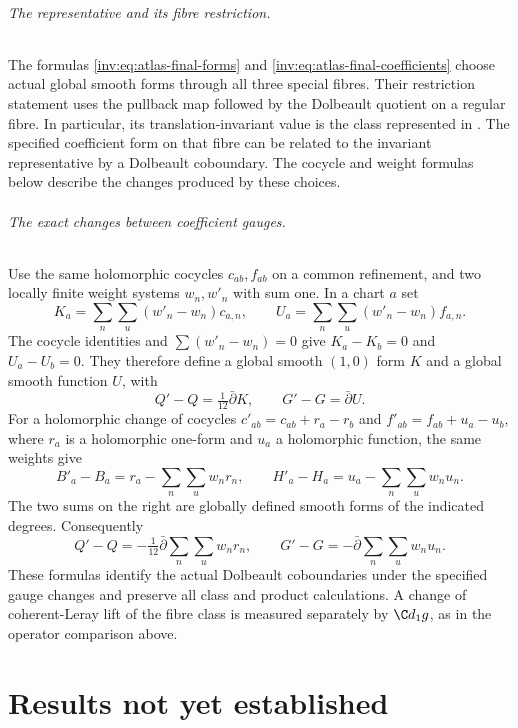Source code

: \paragraph{The representative and its fibre restriction.}
\label{wb:rem:bcpr-literal-gauge}
The formulas \eqref{inv:eq:atlas-final-forms} and
\eqref{inv:eq:atlas-final-coefficients} choose actual global smooth
forms through all three special fibres.  Their restriction statement
uses the pullback map followed by the Dolbeault quotient on a regular
fibre.  In particular, its translation-invariant value is the class
represented in .
The specified coefficient form on that fibre can be related to the
invariant representative by a Dolbeault coboundary.  The cocycle and
weight formulas below describe the changes produced by these choices.


\paragraph{The exact changes between coefficient gauges.}
\label{wb:rem:bcpr-global-gauge-boundary}
Use the same holomorphic cocycles $c_{ab},f_{ab}$ on a common
refinement, and two locally finite weight systems $w_n,w'_n$ with
sum one.  In a chart $a$ set
\[
 K_a=\sum_n\sum_u(w'_n-w_n)c_{a,n},\qquad
 U_a=\sum_n\sum_u(w'_n-w_n)f_{a,n}.
\]
The cocycle identities and $\sum(w'_n-w_n)=0$ give
$K_a-K_b=0$ and $U_a-U_b=0$.  They therefore define a global
smooth $(1,0)$ form $K$ and a global smooth function $U$, with
\[
 Q'-Q=\tfrac1{12}\bar\partial K,\qquad
 G'-G=\bar\partial U.
\]
For a holomorphic change of cocycles
$c'_{ab}=c_{ab}+r_a-r_b$ and
$f'_{ab}=f_{ab}+u_a-u_b$, where $r_a$ is a holomorphic one-form
and $u_a$ a holomorphic function, the same weights give
\[
 B'_a-B_a=r_a-\sum_n\sum_u w_n r_n,\qquad
 H'_a-H_a=u_a-\sum_n\sum_u w_n u_n.
\]
The two sums on the right are globally defined smooth forms of the
indicated degrees.  Consequently
\[
 Q'-Q=-\tfrac1{12}\bar\partial\!\sum_n\sum_u w_n r_n,
 \qquad
 G'-G=-\bar\partial\!\sum_n\sum_u w_n u_n.
\]
These formulas identify the actual Dolbeault coboundaries under the
specified gauge changes and preserve all class and product
calculations.  A change of coherent-Leray lift of the fibre class is
measured separately by $\C d_1g$, as in the operator comparison above.


\clearpage
\part{Results not yet established}
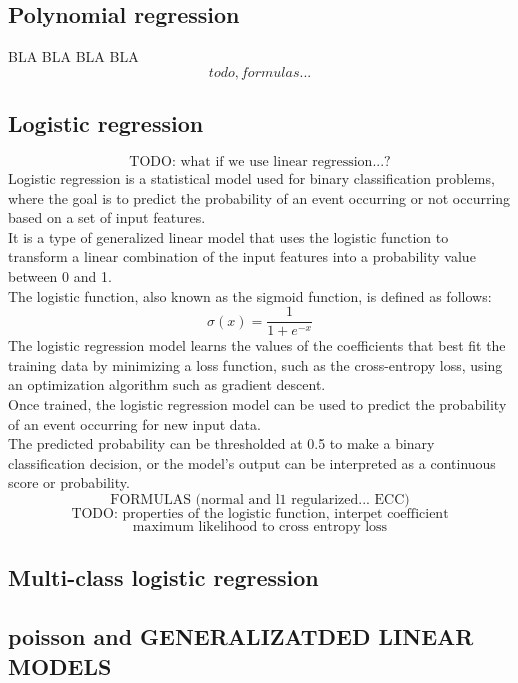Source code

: \documentclass{article}
\begin{document}
\subsection{Polynomial regression}
BLA BLA BLA BLA
\[todo, formulas...\]
\subsection{Logistic regression}
\[\text{TODO: what if we use linear regression...?}\]
Logistic regression is a statistical model used for binary classification problems, where the goal is to predict the probability of an event occurring or not occurring based on a set of input features.\\
It is a type of generalized linear model that uses the logistic function to transform a linear combination of the input features into a probability value between 0 and 1.\\
The logistic function, also known as the sigmoid function, is defined as follows:\\
\[\sigma(x) = \frac{1}{1 + e^{-x}}\]
The logistic regression model learns the values of the coefficients that best fit the training data by minimizing a loss function, such as the cross-entropy loss, using an optimization algorithm such as gradient descent.\\
Once trained, the logistic regression model can be used to predict the probability of an event occurring for new input data.\\
The predicted probability can be thresholded at 0.5 to make a binary classification decision, or the model's output can be interpreted as a continuous score or probability.
\[\text{FORMULAS (normal and l1 regularized... ECC)}\]
\[\text{TODO: properties of the logistic function, interpet coefficient}\]
\[\text{maximum likelihood to cross entropy loss}\]
\subsection{Multi-class logistic regression}
\subsection{poisson and GENERALIZATDED LINEAR MODELS}
\end{document}
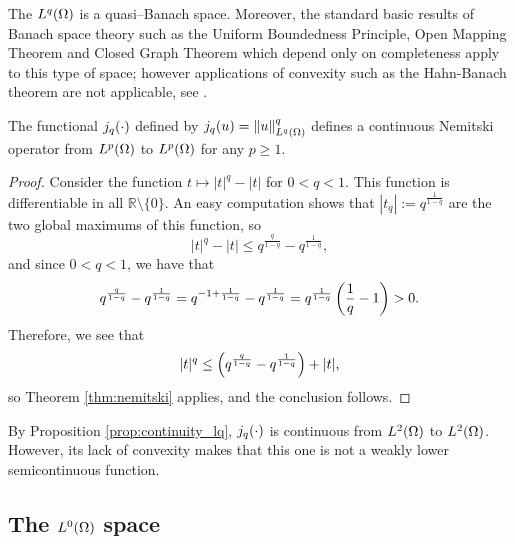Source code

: \begin{remark}
	The $L^q(\om)$ is a quasi--Banach space. Moreover, the standard basic results of Banach space theory such as the 
	Uniform Boundedness Principle, Open Mapping Theorem and Closed Graph 
	Theorem which depend only on completeness apply to this type of space; 
	however applications of convexity such as the Hahn-Banach theorem are not applicable, see \cite[Chapter 25]{geometry_banach_spaces}.
\end{remark}

\begin{proposition}\label{prop:continuity_lq}
The functional $\jq{\cdot}$ defined by $\jq{u}=\norm{u}_{L^q(\om)}^q$ defines a continuous 
Nemitski operator from $L^p(\om)$ to $L^p(\om)$ for any $p\ge 1$.
\end{proposition}

\begin{proof}
	Consider the function $t\mapsto |t|^q-|t|$ for $0<q<1$. This function is differentiable
	in all $\mathbb{R}\setminus \{0\}$. An easy computation shows that $|t_q|:=q^{\frac{1}{1-q}}$
	are the two global maximums of this function, so
	\[
	|t|^q-|t|\le q^{\frac{q}{1-q}}-q^{\frac{1}{1-q}},
	\]
	and since $0<q<1$, we have that 
	$$q^{\frac{q}{1-q}}-q^{\frac{1}{1-q}}=q^{-1+\frac{1}{1-q}}-q^{\frac{1}{1-q}}=q^{\frac{1}{1-q}}\l(\frac{1}{q}-1\r)>0.$$
	Therefore, we see that 
	$$ |t|^q\le \l( q^{\frac{q}{1-q}}-q^{\frac{1}{1-q}}\r)+|t|,$$
	so Theorem \ref{thm:nemitski} applies, and the conclusion follows.
\end{proof}

By Proposition \ref{prop:continuity_lq}, $\jq{\cdot}$
is continuous from $L^2(\om)$ to $L^2(\om)$. However, its lack of convexity makes
that this one is not a weakly lower semicontinuous function.

\subsection{The $L^0(\om)$ space}\label{subsec:l0_space}

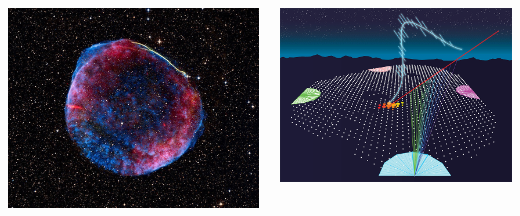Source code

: \documentclass[10pt,xcolor=table]{beamer}
\begin{document}
\begin{frame}
\begin{columns}
		\begin{column}{0.5\textwidth}
		\center
		\includegraphics[width=1\textwidth]{Figuras/snr}
		\end{column}
		
		\begin{column}{0.5\textwidth}
		\center
		\includegraphics[width=1\textwidth]{Figuras/surfacedetector}
		\end{column}
\end{columns}
\end{frame}
\end{document}
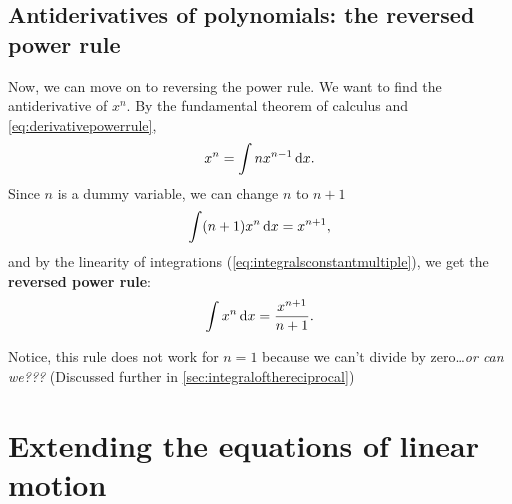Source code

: \subsection{Antiderivatives of polynomials: the reversed power rule}

Now, we can move on to reversing the power rule. We want to find the antiderivative of $x^n$. By the fundamental theorem of calculus and \cref{eq:derivativepowerrule},
\begin{equation*}
    x^n = \int nx^{n - 1} \odif{x}.
\end{equation*}
Since $n$ is a dummy variable, we can change $n$ to $n + 1$
\begin{equation*}
    \int (n + 1)x^{n}\odif{x} = x^{n + 1},
\end{equation*}
and by the linearity of integrations (\cref{eq:integralsconstantmultiple}), we get the \textbf{reversed power rule}:
\begin{equation}
    \int x^{n}\odif{x} = \frac{x^{n + 1}}{n + 1}.
\end{equation}

Notice, this rule does not work for $n = 1$ because we can't divide by zero\dots \emph{or can we???} (Discussed further in \cref{sec:integralofthereciprocal})

\section{Extending the equations of linear motion}

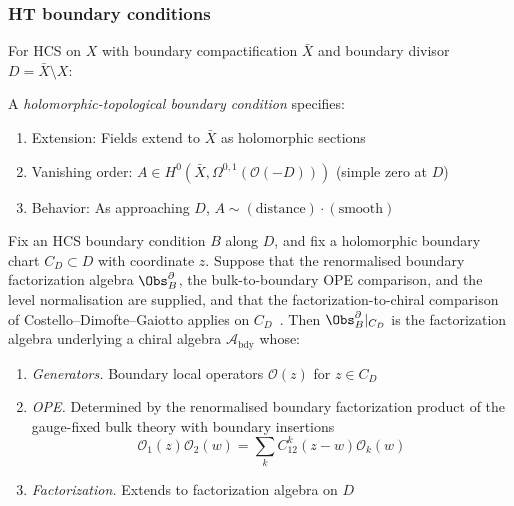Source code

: \subsubsection{HT boundary conditions}

\begin{definition}
For HCS on $X$ with boundary compactification $\bar{X}$ and boundary divisor
$D = \bar{X} \setminus X$:

A \emph{holomorphic-topological boundary condition} specifies:
\begin{enumerate}
\item Extension: Fields extend to $\bar{X}$ as holomorphic sections
\item Vanishing order: $A \in H^0(\bar{X}, \Omega^{0,1}(\mathcal{O}(-D)))$ (simple zero at $D$)
\item Behavior: As approaching $D$, $A \sim (\text{distance}) \cdot (\text{smooth})$
\end{enumerate}
\end{definition}

\begin{theorem}
\label{thm:ht-boundary-chiral-algebra}
Fix an HCS boundary condition \(B\) along \(D\), and fix a holomorphic
boundary chart \(C_D\subset D\) with coordinate \(z\).  Suppose that
the renormalised boundary factorization algebra
\(\Obs^\partial_B\), the bulk-to-boundary OPE comparison, and the
level normalisation are supplied, and that the
factorization-to-chiral comparison of Costello--Dimofte--Gaiotto
applies on \(C_D\)~\cite{CDG20}.  Then \(\Obs^\partial_B|_{C_D}\) is the
factorization algebra underlying a chiral algebra
\(\mathcal{A}_{\text{bdy}}\) whose:
\begin{enumerate}
\item \emph{Generators.} Boundary local operators $\mathcal{O}(z)$ for $z \in C_D$
\item \emph{OPE.} Determined by the renormalised boundary
 factorization product of the gauge-fixed bulk theory with boundary
 insertions
\[\mathcal{O}_1(z) \mathcal{O}_2(w) = \sum_k C_{12}^k(z-w) \mathcal{O}_k(w)\]
\item \emph{Factorization.} Extends to factorization algebra on $D$
\end{enumerate}
\end{theorem}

== INSTRUCTIONS TO FOLLOW ==
Check each line above for the string "probability", then copy the ones that have it.

== WRITTEN REPLY ==
Logistic regression is a statistical model used for binary classification problems, where the goal is to predict the probability of an event occurring or not occurring based on a set of input features.\\
It is a type of generalized linear model that uses the logistic function to transform a linear combination of the input features into a probability value between 0 and 1.\\
Once trained, the logistic regression model can be used to predict the probability of an event occurring for new input data.\\
The predicted probability can be thresholded at 0.5 to make a binary classification decision, or the model's output can be interpreted as a continuous score or probability.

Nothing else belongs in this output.